● Dataset records
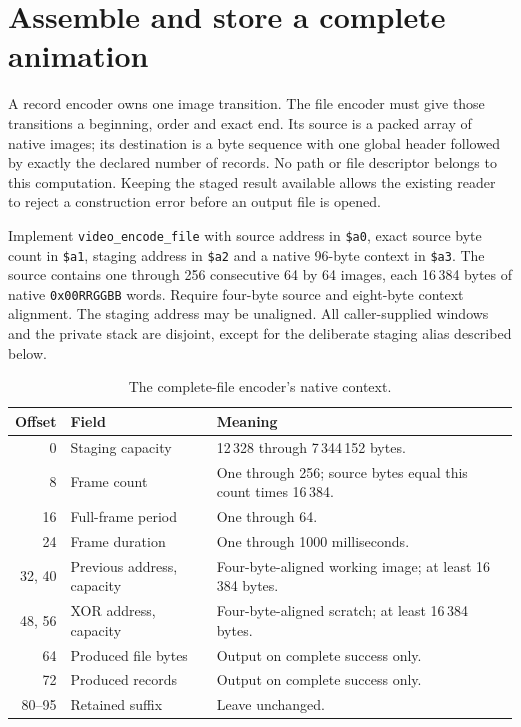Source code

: \section{Assemble and store a complete animation}
A record encoder owns one image transition. The file encoder must give those
transitions a beginning, order and exact end. Its source is a packed array of
native images; its destination is a byte sequence with one global header followed
by exactly the declared number of records. No path or file descriptor belongs to
this computation. Keeping the staged result available allows the existing reader
to reject a construction error before an output file is opened.

Implement \texttt{video\_encode\_file} with source address in \texttt{\$a0}, exact
source byte count in \texttt{\$a1}, staging address in \texttt{\$a2} and a native
96-byte context in \texttt{\$a3}. The source contains one through 256 consecutive
64 by 64 images, each 16\,384 bytes of native \texttt{0x00RRGGBB} words. Require
four-byte source and eight-byte context alignment. The staging address may be
unaligned. All caller-supplied windows and the private stack are disjoint, except
for the deliberate staging alias described below.

\begin{table}[htbp]
  \centering
  \caption{The complete-file encoder's native context.}
  \label{tab:video-file-encode-context}
  \begin{tabular}{r p{1.5in} p{2.8in}}
    \toprule
    Offset & Field                      & Meaning                                                       \\
    \midrule
    0      & Staging capacity           & 12\,328 through 7\,344\,152 bytes.                            \\
    8      & Frame count                & One through 256; source bytes equal this count times 16\,384. \\
    16     & Full-frame period          & One through 64.                                               \\
    24     & Frame duration             & One through 1000 milliseconds.                                \\
    32, 40 & Previous address, capacity & Four-byte-aligned working image; at least 16\,384 bytes.      \\
    48, 56 & XOR address, capacity      & Four-byte-aligned scratch; at least 16\,384 bytes.            \\
    64     & Produced file bytes        & Output on complete success only.                              \\
    72     & Produced records           & Output on complete success only.                              \\
    80--95 & Retained suffix            & Leave unchanged.                                              \\
    \bottomrule
  \end{tabular}
\end{table}

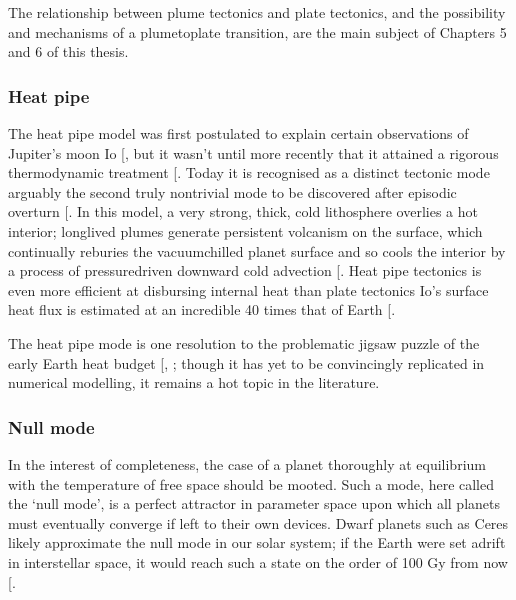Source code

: \documentclass[letterpaper,10pt,english]{jupyterBook}
\begin{document}
\sphinxAtStartPar
The relationship between plume tectonics and plate tectonics, and the possibility and mechanisms of a plume\sphinxhyphen{}to\sphinxhyphen{}plate transition, are the main subject of Chapters 5 and 6 of this thesis.


\subsubsection{Heat pipe}
\label{\detokenize{content/chapter_01_background/main:heat-pipe}}
\sphinxAtStartPar
The heat pipe model was first postulated to explain certain observations of Jupiter’s moon Io {[}\sphinxcite{references:id407}{]}, but it wasn’t until more recently that it attained a rigorous thermodynamic treatment {[}\sphinxcite{references:id181}{]}. Today it is recognised as a distinct tectonic mode \sphinxhyphen{} arguably the second truly non\sphinxhyphen{}trivial mode to be discovered after episodic overturn {[}\sphinxcite{references:id647}{]}. In this model, a very strong, thick, cold lithosphere overlies a hot interior; long\sphinxhyphen{}lived plumes generate persistent volcanism on the surface, which continually re\sphinxhyphen{}buries the vacuum\sphinxhyphen{}chilled planet surface and so cools the interior by a process of pressure\sphinxhyphen{}driven downward cold advection {[}\sphinxcite{references:id391}{]}. Heat pipe tectonics is even more efficient at disbursing internal heat than plate tectonics \sphinxhyphen{} Io’s surface heat flux is estimated at an incredible 40 times that of Earth {[}\sphinxcite{references:id505}{]}.

\sphinxAtStartPar
The heat pipe mode is one resolution to the problematic jigsaw puzzle of the early Earth heat budget {[}, \sphinxcite{references:id767}{]}; though it has yet to be convincingly replicated in numerical modelling, it remains a hot topic in the literature.


\subsubsection{Null mode}
\label{\detokenize{content/chapter_01_background/main:null-mode}}
\sphinxAtStartPar
In the interest of completeness, the case of a planet thoroughly at equilibrium with the temperature of free space should be mooted. Such a mode, here called the ‘null mode’, is a perfect attractor in parameter space upon which all planets must eventually converge if left to their own devices. Dwarf planets such as Ceres likely approximate the null mode in our solar system; if the Earth were set adrift in interstellar space, it would reach such a state on the order of 100 Gy from now {[}\sphinxcite{references:id474}{]}.
\end{document}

● Your goal
Return the listing above unaltered, omitting its pictures.

● Solution for this problem
Source code

: \section{Assemble and store a complete animation}
A record encoder owns one image transition. The file encoder must give those
transitions a beginning, order and exact end. Its source is a packed array of
native images; its destination is a byte sequence with one global header followed
by exactly the declared number of records. No path or file descriptor belongs to
this computation. Keeping the staged result available allows the existing reader
to reject a construction error before an output file is opened.

Implement \texttt{video\_encode\_file} with source address in \texttt{\$a0}, exact
source byte count in \texttt{\$a1}, staging address in \texttt{\$a2} and a native
96-byte context in \texttt{\$a3}. The source contains one through 256 consecutive
64 by 64 images, each 16\,384 bytes of native \texttt{0x00RRGGBB} words. Require
four-byte source and eight-byte context alignment. The staging address may be
unaligned. All caller-supplied windows and the private stack are disjoint, except
for the deliberate staging alias described below.

\begin{table}[htbp]
  \centering
  \caption{The complete-file encoder's native context.}
  \label{tab:video-file-encode-context}
  \begin{tabular}{r p{1.5in} p{2.8in}}
    \toprule
    Offset & Field                      & Meaning                                                       \\
    \midrule
    0      & Staging capacity           & 12\,328 through 7\,344\,152 bytes.                            \\
    8      & Frame count                & One through 256; source bytes equal this count times 16\,384. \\
    16     & Full-frame period          & One through 64.                                               \\
    24     & Frame duration             & One through 1000 milliseconds.                                \\
    32, 40 & Previous address, capacity & Four-byte-aligned working image; at least 16\,384 bytes.      \\
    48, 56 & XOR address, capacity      & Four-byte-aligned scratch; at least 16\,384 bytes.            \\
    64     & Produced file bytes        & Output on complete success only.                              \\
    72     & Produced records           & Output on complete success only.                              \\
    80--95 & Retained suffix            & Leave unchanged.                                              \\
    \bottomrule
  \end{tabular}
\end{table}

Source code

: \documentclass[letterpaper,10pt,english]{jupyterBook}
\begin{document}
\sphinxAtStartPar
The relationship between plume tectonics and plate tectonics, and the possibility and mechanisms of a plume\sphinxhyphen{}to\sphinxhyphen{}plate transition, are the main subject of Chapters 5 and 6 of this thesis.


\subsubsection{Heat pipe}
\label{\detokenize{content/chapter_01_background/main:heat-pipe}}
\sphinxAtStartPar
The heat pipe model was first postulated to explain certain observations of Jupiter’s moon Io {[}\sphinxcite{references:id407}{]}, but it wasn’t until more recently that it attained a rigorous thermodynamic treatment {[}\sphinxcite{references:id181}{]}. Today it is recognised as a distinct tectonic mode \sphinxhyphen{} arguably the second truly non\sphinxhyphen{}trivial mode to be discovered after episodic overturn {[}\sphinxcite{references:id647}{]}. In this model, a very strong, thick, cold lithosphere overlies a hot interior; long\sphinxhyphen{}lived plumes generate persistent volcanism on the surface, which continually re\sphinxhyphen{}buries the vacuum\sphinxhyphen{}chilled planet surface and so cools the interior by a process of pressure\sphinxhyphen{}driven downward cold advection {[}\sphinxcite{references:id391}{]}. Heat pipe tectonics is even more efficient at disbursing internal heat than plate tectonics \sphinxhyphen{} Io’s surface heat flux is estimated at an incredible 40 times that of Earth {[}\sphinxcite{references:id505}{]}.

\sphinxAtStartPar
The heat pipe mode is one resolution to the problematic jigsaw puzzle of the early Earth heat budget {[}, \sphinxcite{references:id767}{]}; though it has yet to be convincingly replicated in numerical modelling, it remains a hot topic in the literature.


\subsubsection{Null mode}
\label{\detokenize{content/chapter_01_background/main:null-mode}}
\sphinxAtStartPar
In the interest of completeness, the case of a planet thoroughly at equilibrium with the temperature of free space should be mooted. Such a mode, here called the ‘null mode’, is a perfect attractor in parameter space upon which all planets must eventually converge if left to their own devices. Dwarf planets such as Ceres likely approximate the null mode in our solar system; if the Earth were set adrift in interstellar space, it would reach such a state on the order of 100 Gy from now {[}\sphinxcite{references:id474}{]}.
\end{document}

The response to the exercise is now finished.